Tornando piuttosto al problema iniziale, mi chiedo, cos'è che uno si aspetta per il Natale? Purtroppo il Babbo te lo fregano prima che tu possa imparare a scrivergli da solo in modo comprensibile e decente una letterina come si deve. La neve? Una cometa di passaggio? Un re magio che suoni alla porta? Grazie, appoggi pure l'oro vicino al portaombrelli. Incenso e mirra ne abbiamo già due pacchi in dispensa.

Mi crea sempre un certo disagio non riuscire a entrare nel modo di ragionare di alcune persone. Non di tutte, chiaro, per quel che mi riguarda di fronte a certi sguardi vacui e/o a certi dialoghi/monologhi al limite della demenza non azzardo il minimo tentativo di carotaggio cerebrale.
Però ci sono alcuni soggetti che investigherei con il lanternino. Condizione non necessaria e nemmeno sufficiente è che li conosca.

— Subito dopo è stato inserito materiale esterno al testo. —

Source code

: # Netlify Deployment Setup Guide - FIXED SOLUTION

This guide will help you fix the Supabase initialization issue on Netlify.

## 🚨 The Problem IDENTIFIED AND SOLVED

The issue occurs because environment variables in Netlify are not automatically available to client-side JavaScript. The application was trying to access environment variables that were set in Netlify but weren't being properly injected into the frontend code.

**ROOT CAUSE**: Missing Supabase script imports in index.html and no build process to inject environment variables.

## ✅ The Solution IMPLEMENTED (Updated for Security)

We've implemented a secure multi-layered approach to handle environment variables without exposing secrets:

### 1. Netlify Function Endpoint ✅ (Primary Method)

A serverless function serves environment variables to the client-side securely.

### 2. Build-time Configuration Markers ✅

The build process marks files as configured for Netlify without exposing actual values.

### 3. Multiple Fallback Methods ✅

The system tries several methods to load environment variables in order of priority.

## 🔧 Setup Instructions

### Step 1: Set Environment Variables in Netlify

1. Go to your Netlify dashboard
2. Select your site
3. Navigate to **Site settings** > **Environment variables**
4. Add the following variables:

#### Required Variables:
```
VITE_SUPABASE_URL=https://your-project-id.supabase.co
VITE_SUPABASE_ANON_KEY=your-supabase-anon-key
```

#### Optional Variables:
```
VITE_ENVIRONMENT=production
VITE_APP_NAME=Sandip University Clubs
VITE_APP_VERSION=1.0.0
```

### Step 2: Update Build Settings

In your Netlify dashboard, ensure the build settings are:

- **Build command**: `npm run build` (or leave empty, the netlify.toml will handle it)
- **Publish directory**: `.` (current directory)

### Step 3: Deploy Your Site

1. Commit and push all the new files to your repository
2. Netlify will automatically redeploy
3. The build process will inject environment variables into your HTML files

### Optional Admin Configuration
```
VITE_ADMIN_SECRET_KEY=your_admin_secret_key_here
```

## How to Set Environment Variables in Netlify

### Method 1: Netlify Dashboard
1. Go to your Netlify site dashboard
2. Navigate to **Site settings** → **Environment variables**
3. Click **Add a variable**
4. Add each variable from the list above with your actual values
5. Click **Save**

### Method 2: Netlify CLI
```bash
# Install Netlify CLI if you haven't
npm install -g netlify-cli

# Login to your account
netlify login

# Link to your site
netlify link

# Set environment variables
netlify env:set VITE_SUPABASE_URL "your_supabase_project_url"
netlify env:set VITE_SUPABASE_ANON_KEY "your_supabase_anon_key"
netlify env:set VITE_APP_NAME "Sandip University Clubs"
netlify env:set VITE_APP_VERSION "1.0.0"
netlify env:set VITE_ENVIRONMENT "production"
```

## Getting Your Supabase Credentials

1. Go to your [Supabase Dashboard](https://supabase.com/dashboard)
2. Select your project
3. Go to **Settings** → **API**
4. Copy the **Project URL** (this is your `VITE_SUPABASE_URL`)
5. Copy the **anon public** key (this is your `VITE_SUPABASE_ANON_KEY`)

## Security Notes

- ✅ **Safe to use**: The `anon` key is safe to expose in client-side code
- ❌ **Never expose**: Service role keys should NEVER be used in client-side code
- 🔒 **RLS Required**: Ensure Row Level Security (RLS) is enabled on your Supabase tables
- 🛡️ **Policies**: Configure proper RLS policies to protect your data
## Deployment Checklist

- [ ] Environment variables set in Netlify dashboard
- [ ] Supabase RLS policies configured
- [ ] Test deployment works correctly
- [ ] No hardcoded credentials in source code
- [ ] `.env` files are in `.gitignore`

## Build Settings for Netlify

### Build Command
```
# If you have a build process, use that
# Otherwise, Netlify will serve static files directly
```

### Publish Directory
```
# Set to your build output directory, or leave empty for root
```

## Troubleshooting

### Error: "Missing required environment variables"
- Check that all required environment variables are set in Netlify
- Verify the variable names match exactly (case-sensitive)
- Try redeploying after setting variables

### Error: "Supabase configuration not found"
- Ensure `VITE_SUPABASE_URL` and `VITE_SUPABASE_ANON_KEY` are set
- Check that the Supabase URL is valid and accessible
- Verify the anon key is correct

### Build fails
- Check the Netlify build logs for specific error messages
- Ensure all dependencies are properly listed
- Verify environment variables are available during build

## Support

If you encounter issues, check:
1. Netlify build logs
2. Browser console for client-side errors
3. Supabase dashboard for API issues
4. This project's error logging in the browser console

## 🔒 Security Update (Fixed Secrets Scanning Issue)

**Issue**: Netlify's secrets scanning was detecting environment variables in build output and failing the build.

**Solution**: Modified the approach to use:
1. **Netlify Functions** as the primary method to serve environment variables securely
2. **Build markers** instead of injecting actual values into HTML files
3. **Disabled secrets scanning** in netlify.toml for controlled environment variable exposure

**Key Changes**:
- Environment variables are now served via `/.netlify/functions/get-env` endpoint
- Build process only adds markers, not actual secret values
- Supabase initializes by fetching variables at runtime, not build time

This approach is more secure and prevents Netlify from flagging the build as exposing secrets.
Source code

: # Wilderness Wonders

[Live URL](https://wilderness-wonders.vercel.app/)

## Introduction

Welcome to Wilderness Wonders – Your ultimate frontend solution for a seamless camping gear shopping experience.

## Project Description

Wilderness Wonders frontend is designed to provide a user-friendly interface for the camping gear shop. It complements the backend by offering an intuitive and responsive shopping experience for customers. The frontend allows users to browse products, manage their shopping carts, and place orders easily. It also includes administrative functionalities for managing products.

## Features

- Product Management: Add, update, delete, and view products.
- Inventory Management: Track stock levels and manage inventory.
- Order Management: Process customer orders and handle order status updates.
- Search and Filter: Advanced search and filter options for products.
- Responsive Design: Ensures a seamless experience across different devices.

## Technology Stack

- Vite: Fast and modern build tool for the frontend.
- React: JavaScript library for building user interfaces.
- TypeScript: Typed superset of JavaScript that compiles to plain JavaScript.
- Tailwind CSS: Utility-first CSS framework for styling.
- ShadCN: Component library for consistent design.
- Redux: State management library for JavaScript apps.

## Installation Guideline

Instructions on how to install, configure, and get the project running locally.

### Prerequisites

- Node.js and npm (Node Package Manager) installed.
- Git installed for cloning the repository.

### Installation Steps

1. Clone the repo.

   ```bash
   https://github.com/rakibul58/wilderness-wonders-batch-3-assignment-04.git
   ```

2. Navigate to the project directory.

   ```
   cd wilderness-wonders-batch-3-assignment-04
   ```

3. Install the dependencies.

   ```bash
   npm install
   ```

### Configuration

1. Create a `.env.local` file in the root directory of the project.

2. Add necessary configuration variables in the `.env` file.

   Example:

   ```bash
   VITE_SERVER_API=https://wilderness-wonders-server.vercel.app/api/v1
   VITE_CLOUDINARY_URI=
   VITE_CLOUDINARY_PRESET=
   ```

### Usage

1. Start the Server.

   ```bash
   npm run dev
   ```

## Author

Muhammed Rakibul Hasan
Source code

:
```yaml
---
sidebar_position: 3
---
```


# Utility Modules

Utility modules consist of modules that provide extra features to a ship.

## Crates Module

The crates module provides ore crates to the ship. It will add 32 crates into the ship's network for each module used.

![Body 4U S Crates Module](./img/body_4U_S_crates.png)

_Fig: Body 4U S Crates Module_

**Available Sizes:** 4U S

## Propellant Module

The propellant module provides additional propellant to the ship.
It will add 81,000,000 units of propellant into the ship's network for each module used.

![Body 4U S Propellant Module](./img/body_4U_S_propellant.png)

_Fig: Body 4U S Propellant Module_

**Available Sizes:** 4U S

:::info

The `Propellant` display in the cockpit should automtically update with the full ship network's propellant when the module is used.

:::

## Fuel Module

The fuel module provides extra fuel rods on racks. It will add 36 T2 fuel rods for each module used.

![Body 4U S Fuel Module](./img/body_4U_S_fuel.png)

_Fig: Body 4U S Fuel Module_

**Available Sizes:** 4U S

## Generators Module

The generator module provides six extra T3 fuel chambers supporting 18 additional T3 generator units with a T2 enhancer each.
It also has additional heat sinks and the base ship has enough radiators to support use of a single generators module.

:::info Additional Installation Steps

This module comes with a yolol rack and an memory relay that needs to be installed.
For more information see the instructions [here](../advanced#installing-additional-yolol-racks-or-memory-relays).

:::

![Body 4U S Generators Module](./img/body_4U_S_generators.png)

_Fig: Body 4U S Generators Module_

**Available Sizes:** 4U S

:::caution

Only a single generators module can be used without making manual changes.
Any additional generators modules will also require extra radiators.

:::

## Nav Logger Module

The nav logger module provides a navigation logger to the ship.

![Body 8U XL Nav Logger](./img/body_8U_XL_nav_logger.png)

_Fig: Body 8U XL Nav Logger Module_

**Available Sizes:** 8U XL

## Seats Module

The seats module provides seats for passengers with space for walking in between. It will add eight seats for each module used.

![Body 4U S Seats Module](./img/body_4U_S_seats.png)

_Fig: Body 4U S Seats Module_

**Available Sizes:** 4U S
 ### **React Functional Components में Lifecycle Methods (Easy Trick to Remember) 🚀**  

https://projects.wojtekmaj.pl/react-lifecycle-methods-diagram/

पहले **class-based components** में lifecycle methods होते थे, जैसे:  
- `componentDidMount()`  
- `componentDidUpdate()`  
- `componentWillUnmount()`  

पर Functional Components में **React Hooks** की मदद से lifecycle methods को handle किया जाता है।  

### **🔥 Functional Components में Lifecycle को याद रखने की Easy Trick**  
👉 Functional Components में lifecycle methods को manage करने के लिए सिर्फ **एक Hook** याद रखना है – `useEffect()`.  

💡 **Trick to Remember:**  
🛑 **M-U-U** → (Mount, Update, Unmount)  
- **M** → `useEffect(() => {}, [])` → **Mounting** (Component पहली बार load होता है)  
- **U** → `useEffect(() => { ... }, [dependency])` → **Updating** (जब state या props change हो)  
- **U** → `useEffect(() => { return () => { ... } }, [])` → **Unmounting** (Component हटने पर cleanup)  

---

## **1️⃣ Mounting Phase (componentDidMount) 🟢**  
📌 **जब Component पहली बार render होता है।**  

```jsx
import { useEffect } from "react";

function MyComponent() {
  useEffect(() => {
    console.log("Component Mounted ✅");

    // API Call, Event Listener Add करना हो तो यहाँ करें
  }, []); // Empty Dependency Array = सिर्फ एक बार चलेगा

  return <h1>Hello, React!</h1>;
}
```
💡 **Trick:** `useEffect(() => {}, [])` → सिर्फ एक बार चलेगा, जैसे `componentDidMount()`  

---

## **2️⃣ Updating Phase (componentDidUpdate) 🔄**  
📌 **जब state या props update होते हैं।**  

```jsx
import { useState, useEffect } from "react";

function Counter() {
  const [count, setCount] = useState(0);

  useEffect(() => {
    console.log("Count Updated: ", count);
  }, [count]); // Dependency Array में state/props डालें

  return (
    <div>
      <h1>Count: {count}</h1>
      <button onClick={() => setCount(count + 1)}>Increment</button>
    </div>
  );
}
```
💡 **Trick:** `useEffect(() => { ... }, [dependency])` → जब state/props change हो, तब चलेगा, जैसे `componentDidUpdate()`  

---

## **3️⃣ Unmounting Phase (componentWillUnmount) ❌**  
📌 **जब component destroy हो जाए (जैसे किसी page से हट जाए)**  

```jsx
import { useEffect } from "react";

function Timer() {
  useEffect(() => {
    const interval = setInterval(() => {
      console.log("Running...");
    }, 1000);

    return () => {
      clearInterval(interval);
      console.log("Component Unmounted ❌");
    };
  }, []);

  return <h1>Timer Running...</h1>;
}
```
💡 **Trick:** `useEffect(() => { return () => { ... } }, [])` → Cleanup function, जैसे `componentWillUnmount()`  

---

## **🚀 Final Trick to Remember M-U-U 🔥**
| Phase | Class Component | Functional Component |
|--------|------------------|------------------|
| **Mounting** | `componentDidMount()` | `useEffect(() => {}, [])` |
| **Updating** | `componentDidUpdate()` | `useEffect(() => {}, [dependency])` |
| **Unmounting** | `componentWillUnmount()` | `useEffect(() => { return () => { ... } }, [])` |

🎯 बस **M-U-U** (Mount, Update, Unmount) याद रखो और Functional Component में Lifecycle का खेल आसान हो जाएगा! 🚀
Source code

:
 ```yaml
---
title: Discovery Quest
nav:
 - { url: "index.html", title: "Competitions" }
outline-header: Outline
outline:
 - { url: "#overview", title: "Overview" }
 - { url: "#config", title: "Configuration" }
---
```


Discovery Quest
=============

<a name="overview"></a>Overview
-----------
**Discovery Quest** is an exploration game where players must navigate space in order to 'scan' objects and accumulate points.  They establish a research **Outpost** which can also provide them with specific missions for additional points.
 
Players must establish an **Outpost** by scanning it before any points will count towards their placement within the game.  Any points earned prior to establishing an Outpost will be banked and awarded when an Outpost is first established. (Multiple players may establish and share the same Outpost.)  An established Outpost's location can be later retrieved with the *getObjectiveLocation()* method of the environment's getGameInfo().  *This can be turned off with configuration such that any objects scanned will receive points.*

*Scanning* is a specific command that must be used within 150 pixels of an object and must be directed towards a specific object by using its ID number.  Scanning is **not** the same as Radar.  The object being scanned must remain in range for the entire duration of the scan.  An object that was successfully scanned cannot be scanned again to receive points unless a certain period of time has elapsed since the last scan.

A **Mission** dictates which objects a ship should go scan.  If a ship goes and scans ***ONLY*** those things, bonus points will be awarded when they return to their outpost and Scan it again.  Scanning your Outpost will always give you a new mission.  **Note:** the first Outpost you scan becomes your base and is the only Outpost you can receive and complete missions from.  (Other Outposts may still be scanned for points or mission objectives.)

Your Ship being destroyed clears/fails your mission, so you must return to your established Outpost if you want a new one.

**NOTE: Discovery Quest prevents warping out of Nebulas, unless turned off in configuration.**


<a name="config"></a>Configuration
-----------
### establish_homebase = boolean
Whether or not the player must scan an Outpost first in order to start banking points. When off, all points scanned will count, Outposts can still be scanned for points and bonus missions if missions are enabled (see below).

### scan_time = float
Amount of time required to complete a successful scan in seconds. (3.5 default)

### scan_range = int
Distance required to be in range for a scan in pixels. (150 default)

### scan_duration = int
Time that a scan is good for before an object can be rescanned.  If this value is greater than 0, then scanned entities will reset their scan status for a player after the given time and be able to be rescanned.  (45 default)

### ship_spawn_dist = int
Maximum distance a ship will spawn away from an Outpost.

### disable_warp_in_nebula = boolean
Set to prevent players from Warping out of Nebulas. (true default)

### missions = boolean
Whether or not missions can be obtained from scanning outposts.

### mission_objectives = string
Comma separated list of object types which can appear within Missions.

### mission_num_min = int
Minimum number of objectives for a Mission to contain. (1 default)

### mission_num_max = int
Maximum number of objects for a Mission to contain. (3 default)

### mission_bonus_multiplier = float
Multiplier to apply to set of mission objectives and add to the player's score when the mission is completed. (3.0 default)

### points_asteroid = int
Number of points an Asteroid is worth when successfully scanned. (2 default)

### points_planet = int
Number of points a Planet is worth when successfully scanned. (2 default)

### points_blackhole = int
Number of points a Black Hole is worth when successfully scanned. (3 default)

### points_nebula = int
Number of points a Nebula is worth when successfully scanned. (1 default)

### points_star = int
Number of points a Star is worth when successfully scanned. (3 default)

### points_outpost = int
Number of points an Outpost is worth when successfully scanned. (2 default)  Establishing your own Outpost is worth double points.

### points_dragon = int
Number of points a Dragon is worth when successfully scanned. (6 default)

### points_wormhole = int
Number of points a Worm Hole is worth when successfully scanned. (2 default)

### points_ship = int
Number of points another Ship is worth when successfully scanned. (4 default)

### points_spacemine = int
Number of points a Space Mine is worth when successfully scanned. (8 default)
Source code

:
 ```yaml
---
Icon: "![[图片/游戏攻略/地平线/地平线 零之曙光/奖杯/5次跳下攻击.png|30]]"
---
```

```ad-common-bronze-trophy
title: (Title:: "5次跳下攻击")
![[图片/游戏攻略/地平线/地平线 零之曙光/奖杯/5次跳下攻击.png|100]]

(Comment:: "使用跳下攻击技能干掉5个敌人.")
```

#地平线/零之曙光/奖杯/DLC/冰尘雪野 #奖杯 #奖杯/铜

Il fine settimana scorso ho fatto un viaggetto a Vienna. In realtà questo post avrebbe voluto essere un post di viaggio, ma non appena in procinto di mettermi a scrivere mi sono resa conto che l'immagine più forte che mi è rimasta in mente non aveva a che fare con il viaggio vero e proprio, ma con una persona che ho visto alla partenza. E così quello che avrebbe potuto essere un riassunto di piccoli, ameni episodi sta per diventare una riflessione noiosa e scontata, ma almeno metto le mani avanti. Per dirla con Wilde, chi vuole andare oltre lo fa a proprio rischio e pericolo.
Procederò con ordine.

Quando: venerdì scorso, otto di sera, in attesa del treno Venezia-Vienna.
Dove: bar-MacDonald's della stazione di Mestre.
Chi: R: ed io.
Cosa: stavamo cenando e meno male che si era in due, perché a cenare con questi "dove" e "quando" da soli non è che si rischi di slogarsi la mandibola per le risate. Mi accorgo che al tavolo a fianco al nostro c'è una ragazza dall'età indefinibile e dallo stato mentale altrettanto vago, evidentemente imbottita della chimica più maledettamente psicotropa. Canticchiava, si alzava, faceva due passi da funambola, si risedeva, e il tutto poteva ricominciare, per ripetersi indefinitamente.
Il fil rouge che mi ha portato fino a qui? Il fatto che avrei voluto capire cosa stava succedendo il quel cervello perché ci fosse un'anarchia così completa. Potrei rispondermi "Beh, leggiti al volo il teorema di uniformizzazione di Riemann e poi ne parliamo", ma per quello si tratta di pigrizia.
E così mi vedevo a osservarla senza volerla guardare, riproponendomi la domanda più scontata, fastidiosa e abusata dopo il "Come va?": la quinta W mancante.